Il existe des exemples similaires dans tous les secteurs. Les entreprises traditionnelles du secteur de l'énergie investissent dans des pratiques durables afin de garantir les flux de trésorerie futurs en prévision d’une hausse des bénéfices et du durcissement des réglementations. Dans d'autres secteurs, le récent engouement pour l'intelligence artificielle a favorisé les plans de dépenses visant à intégrer l'intelligence artificielle dans les modèles économiques, et la nécessité de construire le réseau électrique européen a mis l'accent sur les centres de données et les réseaux. Les opportunités sont significatives et d’une portée considérable.
Quelle est la meilleure façon d'investir dans la transition énergétique mondiale ?
Il existe plusieurs façons de s'exposer à ces tendances, et nous estimons qu'il est aujourd'hui opportun d'envisager de les intégrer à votre portefeuille. Nos Perspectives 2023 soulignaient l'importance d'identifier et d'investir dans les leaders du prochain cycle. Nous restons convaincus qu'il faut « pister les dépenses d'investissement ».
Nous avons récemment mené une enquête lors de nos roadshows consacrés à l'investissement et avons constaté que plus de 60 % de nos clients européens estiment qu'une nouvelle ère de démondialisation et de décarbonation représente une formidable opportunité. Toutefois, la plupart d'entre eux sont encore sous-exposés à ces thèmes, en grande partie du fait de la sous-représentation des valeurs de l'économie réelle dans les indices d’actions traditionnels (graphique 2).
Graphique 2 : Les actifs réels sont sous-représentés dans les indices d’actions
Les matières premières constituent l'un des moyens les plus simples de s'exposer aux actifs réels. Par exemple, la demande de pétrole devrait rester soutenue à mesure que la Chine émerge des mesures de lutte contre la pandémie, tandis que parallèlement, le sous-investissement important dans les sources d'énergie traditionnelles au cours de la dernière décennie continuera probablement d’exercer des pressions sur l'offre. L'utilisation de produits structurés peut contribuer à assurer une protection contre la baisse tout en permettant une exposition à la hausse.
D'autres matières premières essentielles à la transition énergétique, du lithium au cobalt, peuvent offrir des rendements attrayants et moins corrélés à un portefeuille classique.

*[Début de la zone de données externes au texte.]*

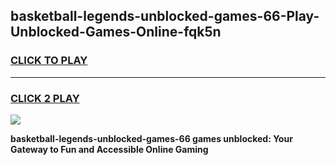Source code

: 
## basketball-legends-unblocked-games-66-Play-Unblocked-Games-Online-fqk5n
<h3>
<a href="https://premium76.site?title=basketball-legends-unblocked-games-66&ref=25A">CLICK TO PLAY</a></h3>
<hr>

<h3>
<a href="https://premium76.site?title=basketball-legends-unblocked-games-66&ref=25A">CLICK 2 PLAY</a>
  
</h3>

<a href="https://premium76.site?title=basketball-legends-unblocked-games-66&ref=25A"><img src="https://clearcache.store/games.png"></a>


**basketball-legends-unblocked-games-66 games unblocked: Your Gateway to Fun and Accessible Online Gaming**
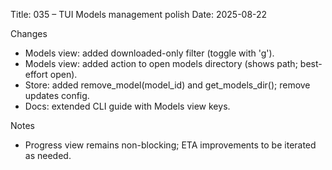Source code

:Title: 035 – TUI Models management polish
Date: 2025-08-22

Changes
- Models view: added downloaded-only filter (toggle with 'g').
- Models view: added action to open models directory (shows path; best-effort open).
- Store: added remove_model(model_id) and get_models_dir(); remove updates config.
- Docs: extended CLI guide with Models view keys.

Notes
- Progress view remains non-blocking; ETA improvements to be iterated as needed.

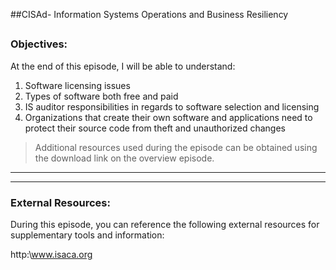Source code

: ##CISAd- Information Systems Operations and Business Resiliency
##
### Objectives:

At the end of this episode, I will be able to understand:

1. Software licensing issues
2. Types of software both free and paid
3. IS auditor responsibilities in regards to software selection and licensing
4. Organizations that create their own software and applications need to protect their source code from theft and unauthorized changes

	

>Additional resources used during the episode can be obtained using the download link on the overview episode.

-----------------------------------------------------------






-----------------------------------------------------------
### External Resources:

During this episode, you can reference the following external resources for supplementary tools and information:

http:\www.isaca.org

En outre, de nombreuses entreprises sont susceptibles de bénéficier des thèmes abordés dans ce document. Les investissements dans la sécurité énergétique continueront probablement de soutenir les valeurs traditionnelles du secteur de l’énergie, qui affichent souvent une trésorerie disponible et des rendements du dividende élevés. En Europe, nombre de ces entreprises s'orientent également vers des pratiques plus respectueuses de l'environnement afin de favoriser une croissance des bénéfices à plus long terme.
Pour investir plus directement dans la transition énergétique, des opportunités potentielles existent tout au long de la chaîne d'approvisionnement, depuis les bénéficiaires directs du secteur des services publics jusqu'à certains des facilitateurs essentiels dans les secteurs de l'industrie, des matériaux et de la technologie.
Ces opportunités existent dans toutes les régions. De nombreux investisseurs conservent une surpondération aux États-Unis à l’issue d’une décennie de surperformance, mais nous estimons que le moment est venu d’opérer une diversification régionale des investissements. L'Europe reste à l'avant-garde de la transition énergétique et pourrait être en bien placée pour surperformer au cours du prochain cycle.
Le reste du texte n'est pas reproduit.